Je weiter die Buchserie voran schreitet, um so tiefgründiger, eigenständiger werden die Bände, obgleich, wie mit dem Startband begonnen, die durchgehende Geschichte des Volkes seit 1540 erzählt wird. Immer wieder tauchen Erinnerungen an Begebenheiten oder Figuren aus früheren Bänden auf. Zwar ist deren Kenntnis nicht wesentlich für das Verständnis der hier erzählten Geschichte, aber es zeigt die Durchgängigkeit der Erzählung vom ersten Band an, die zwar alle einzeln für sich lesbar und verständlich sind, im Zusammenhang aber eine ganze, auf die Geschichte des Volkes und seiner Mythologie begrenzte, Welt erschaffen. Dies empfand ich hier so intensiv geschrieben, daß es mich fast schon zum Zweifeln an der eigenen Welt bzw. Sichtweise brachte.

Denn dieses Buch steigt recht tief in die Vorstellungs- und Glaubenswelt des Volkes ein und berührt damit existentielle Fragen. Wenn eine Seite einen Bund bricht, ist man dann gehalten, sich weiter an diesen zu halten - oder darf man ihn auch brechen? Wenn es das absolute Tabu zu töten gibt, wie verhält man sich, wenn die „Gegenseite“ dieses Tabu bricht und tötet - mehrfach? Wie soll man darauf reagieren, wie weit darf man gehen? Das ganze Buch ist von diesen Grundfragen durchzogen - Fragen, die durchaus auch heute und in unserer „weißen“ Welt von grundlegender Bedeutung sind.

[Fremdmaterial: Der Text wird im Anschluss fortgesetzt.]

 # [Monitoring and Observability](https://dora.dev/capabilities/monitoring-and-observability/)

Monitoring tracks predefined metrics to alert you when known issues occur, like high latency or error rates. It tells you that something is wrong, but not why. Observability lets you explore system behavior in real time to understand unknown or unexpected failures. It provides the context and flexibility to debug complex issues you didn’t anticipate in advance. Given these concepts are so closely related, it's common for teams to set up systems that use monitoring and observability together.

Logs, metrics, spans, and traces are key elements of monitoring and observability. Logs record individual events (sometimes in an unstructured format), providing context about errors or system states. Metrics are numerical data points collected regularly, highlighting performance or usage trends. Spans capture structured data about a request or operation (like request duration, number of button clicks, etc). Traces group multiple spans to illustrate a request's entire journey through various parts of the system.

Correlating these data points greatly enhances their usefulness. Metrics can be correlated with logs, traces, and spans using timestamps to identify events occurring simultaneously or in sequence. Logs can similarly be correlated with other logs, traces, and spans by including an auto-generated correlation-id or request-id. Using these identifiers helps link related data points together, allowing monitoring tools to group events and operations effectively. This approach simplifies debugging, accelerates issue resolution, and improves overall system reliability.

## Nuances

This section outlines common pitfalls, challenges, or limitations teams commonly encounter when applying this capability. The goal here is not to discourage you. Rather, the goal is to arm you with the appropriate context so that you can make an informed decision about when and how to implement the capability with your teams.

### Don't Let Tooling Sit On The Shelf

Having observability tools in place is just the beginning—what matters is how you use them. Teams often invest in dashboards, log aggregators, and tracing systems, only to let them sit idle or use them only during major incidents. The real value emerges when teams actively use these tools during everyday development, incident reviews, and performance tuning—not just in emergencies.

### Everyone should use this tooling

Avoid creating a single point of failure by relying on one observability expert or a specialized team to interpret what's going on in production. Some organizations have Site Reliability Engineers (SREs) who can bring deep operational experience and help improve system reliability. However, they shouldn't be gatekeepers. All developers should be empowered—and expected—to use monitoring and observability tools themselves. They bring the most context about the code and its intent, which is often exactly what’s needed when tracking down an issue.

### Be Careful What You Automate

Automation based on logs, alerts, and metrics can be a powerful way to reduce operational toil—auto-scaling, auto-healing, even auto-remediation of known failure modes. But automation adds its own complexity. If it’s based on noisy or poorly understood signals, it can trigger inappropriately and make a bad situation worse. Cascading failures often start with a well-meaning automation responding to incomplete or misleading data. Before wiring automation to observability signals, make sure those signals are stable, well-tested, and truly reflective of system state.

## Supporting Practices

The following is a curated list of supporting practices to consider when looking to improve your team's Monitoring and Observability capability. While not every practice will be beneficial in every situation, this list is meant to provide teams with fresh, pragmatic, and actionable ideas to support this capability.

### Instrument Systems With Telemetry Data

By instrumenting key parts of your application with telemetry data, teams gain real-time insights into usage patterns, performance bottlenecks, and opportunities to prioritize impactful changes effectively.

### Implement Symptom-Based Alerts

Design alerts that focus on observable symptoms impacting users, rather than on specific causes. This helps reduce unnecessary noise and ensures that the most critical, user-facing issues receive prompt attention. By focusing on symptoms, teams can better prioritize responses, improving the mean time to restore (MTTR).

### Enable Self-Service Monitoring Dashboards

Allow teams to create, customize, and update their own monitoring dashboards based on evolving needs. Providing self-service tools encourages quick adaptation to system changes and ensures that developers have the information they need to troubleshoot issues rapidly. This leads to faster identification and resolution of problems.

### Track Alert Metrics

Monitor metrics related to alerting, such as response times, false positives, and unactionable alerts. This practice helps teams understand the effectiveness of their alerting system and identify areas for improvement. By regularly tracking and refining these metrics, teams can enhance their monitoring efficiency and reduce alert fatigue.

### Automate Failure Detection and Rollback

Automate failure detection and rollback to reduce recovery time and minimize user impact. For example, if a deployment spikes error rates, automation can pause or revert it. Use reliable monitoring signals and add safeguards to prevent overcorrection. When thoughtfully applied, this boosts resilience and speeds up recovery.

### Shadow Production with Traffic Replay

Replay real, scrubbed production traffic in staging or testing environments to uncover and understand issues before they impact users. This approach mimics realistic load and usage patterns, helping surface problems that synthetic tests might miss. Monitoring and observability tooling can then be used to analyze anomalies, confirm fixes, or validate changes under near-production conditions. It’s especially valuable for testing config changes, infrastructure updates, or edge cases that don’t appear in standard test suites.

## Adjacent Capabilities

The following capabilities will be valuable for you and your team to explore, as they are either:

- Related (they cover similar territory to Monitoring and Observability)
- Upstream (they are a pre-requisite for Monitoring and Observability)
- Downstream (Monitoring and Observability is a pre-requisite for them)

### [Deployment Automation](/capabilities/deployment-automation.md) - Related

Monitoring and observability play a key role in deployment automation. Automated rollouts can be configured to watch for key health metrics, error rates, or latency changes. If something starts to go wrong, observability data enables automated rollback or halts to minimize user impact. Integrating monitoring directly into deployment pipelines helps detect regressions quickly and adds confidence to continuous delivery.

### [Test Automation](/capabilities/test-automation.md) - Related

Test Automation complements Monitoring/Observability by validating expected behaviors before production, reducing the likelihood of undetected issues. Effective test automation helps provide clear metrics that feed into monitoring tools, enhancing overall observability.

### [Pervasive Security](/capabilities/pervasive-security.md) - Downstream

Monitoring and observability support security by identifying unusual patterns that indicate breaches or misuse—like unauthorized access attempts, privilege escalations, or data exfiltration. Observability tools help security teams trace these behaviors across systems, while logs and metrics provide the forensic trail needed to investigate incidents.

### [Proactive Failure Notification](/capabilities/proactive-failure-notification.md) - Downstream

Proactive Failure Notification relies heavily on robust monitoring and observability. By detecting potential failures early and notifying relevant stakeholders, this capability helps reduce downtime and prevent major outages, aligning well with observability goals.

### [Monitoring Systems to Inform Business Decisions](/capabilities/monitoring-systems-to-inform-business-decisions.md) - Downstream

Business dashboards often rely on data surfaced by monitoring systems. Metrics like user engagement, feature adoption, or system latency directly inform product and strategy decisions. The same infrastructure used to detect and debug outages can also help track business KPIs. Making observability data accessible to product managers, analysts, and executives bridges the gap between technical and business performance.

Es ergibt sich aus der Thematik, daß dies kein fröhlicher, sondern ein von einer melancholischen Grundstimmung durchzogener Roman ist. Etwas Düsteres, nicht näher Bestimmbares liegt über Land und Leuten. Hinzu kommt, daß es für eine Geschichte, in der keine kriegerischen Auseinandersetzungen vorkommen, eine relativ hohe Zahl an Toten gibt. Coldsmith hat aus dieser Gemengelage einen packend erzählten Roman, in dem teilweise Mythos und Realität zu verschmelzen scheinen, geschaffen, der aber dennoch durchgehend rational bleibt und nicht ins Übernatürliche abgleitet. Interessant erscheint mir in diesem Zusammenhang die innerhalb des Textes gegebene Erklärung zur Entstehung von Mythen, Sitten und Gebräuchen (vgl. S. 121f), die sich aus ganz praktischen Erwägungen heraus entwickeln können, ehe sie fast schon religiösen Status erreichen.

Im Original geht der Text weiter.